● Task item
Among the lines below, take the one holding "params structure with all", the one holding "if ~isfield(params,'s2Y'), params.s2Y", and all lines between them. Set them down exactly.

● Input data
▬▬▬▬▬▬

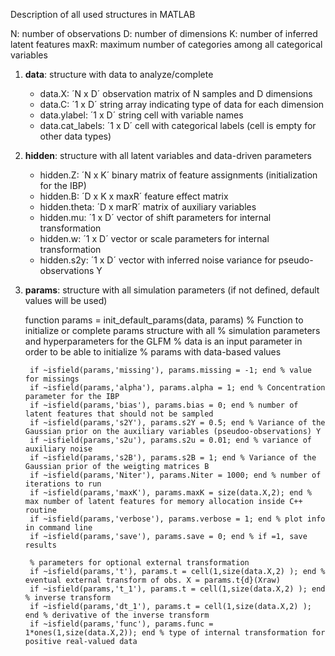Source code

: Description of all used structures in MATLAB

N: number of observations
D: number of dimensions
K: number of inferred latent features
maxR: maximum number of categories among all categorical variables

1. **data**: structure with data to analyze/complete
    * data.X: ´N x D´ observation matrix of N samples and D dimensions
    * data.C: ´1 x D´ string array indicating type of data for each dimension
    * data.ylabel: ´1 x D´ string cell with variable names
    * data.cat_labels: ´1 x D´ cell with categorical labels (cell is empty for other data types)

2. **hidden**: structure with all latent variables and data-driven parameters
    * hidden.Z: ´N x K´ binary matrix of feature assignments (initialization for the IBP)
    * hidden.B: ´D x K x maxR´ feature effect matrix
    * hidden.theta: ´D x marR´ matrix of auxiliary variables
    * hidden.mu: ´1 x D´ vector of shift parameters for internal transformation
    * hidden.w: ´1 x D´ vector or scale parameters for internal transformation
    * hidden.s2y: ´1 x D´ vector with inferred noise variance for pseudo-observations Y

3. **params**: structure with all simulation parameters (if not defined, default values will be used)

    function params = init_default_params(data, params)
        % Function to initialize or complete params structure with all
        % simulation parameters and hyperparameters for the GLFM
        % data is an input parameter in order to be able to initialize
        % params with data-based values

        if ~isfield(params,'missing'), params.missing = -1; end % value for missings
        if ~isfield(params,'alpha'), params.alpha = 1; end % Concentration parameter for the IBP
        if ~isfield(params,'bias'), params.bias = 0; end % number of latent features that should not be sampled
        if ~isfield(params,'s2Y'), params.s2Y = 0.5; end % Variance of the Gaussian prior on the auxiliary variables (pseudoo-observations) Y
        if ~isfield(params,'s2u'), params.s2u = 0.01; end % variance of auxiliary noise
        if ~isfield(params,'s2B'), params.s2B = 1; end % Variance of the Gaussian prior of the weigting matrices B
        if ~isfield(params,'Niter'), params.Niter = 1000; end % number of iterations to run
        if ~isfield(params,'maxK'), params.maxK = size(data.X,2); end % max number of latent features for memory allocation inside C++ routine
        if ~isfield(params,'verbose'), params.verbose = 1; end % plot info in command line
        if ~isfield(params,'save'), params.save = 0; end % if =1, save results

        % parameters for optional external transformation
        if ~isfield(params,'t'), params.t = cell(1,size(data.X,2) ); end % eventual external transform of obs. X = params.t{d}(Xraw)
        if ~isfield(params,'t_1'), params.t = cell(1,size(data.X,2) ); end % inverse transform
        if ~isfield(params,'dt_1'), params.t = cell(1,size(data.X,2) ); end % derivative of the inverse transform
        if ~isfield(params,'func'), params.func = 1*ones(1,size(data.X,2)); end % type of internal transformation for positive real-valued data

▬▬▬▬▬▬

● Reply to the exercise
        % Function to initialize or complete params structure with all
        % simulation parameters and hyperparameters for the GLFM
        % data is an input parameter in order to be able to initialize
        % params with data-based values

        if ~isfield(params,'missing'), params.missing = -1; end % value for missings
        if ~isfield(params,'alpha'), params.alpha = 1; end % Concentration parameter for the IBP
        if ~isfield(params,'bias'), params.bias = 0; end % number of latent features that should not be sampled
        if ~isfield(params,'s2Y'), params.s2Y = 0.5; end % Variance of the Gaussian prior on the auxiliary variables (pseudoo-observations) Y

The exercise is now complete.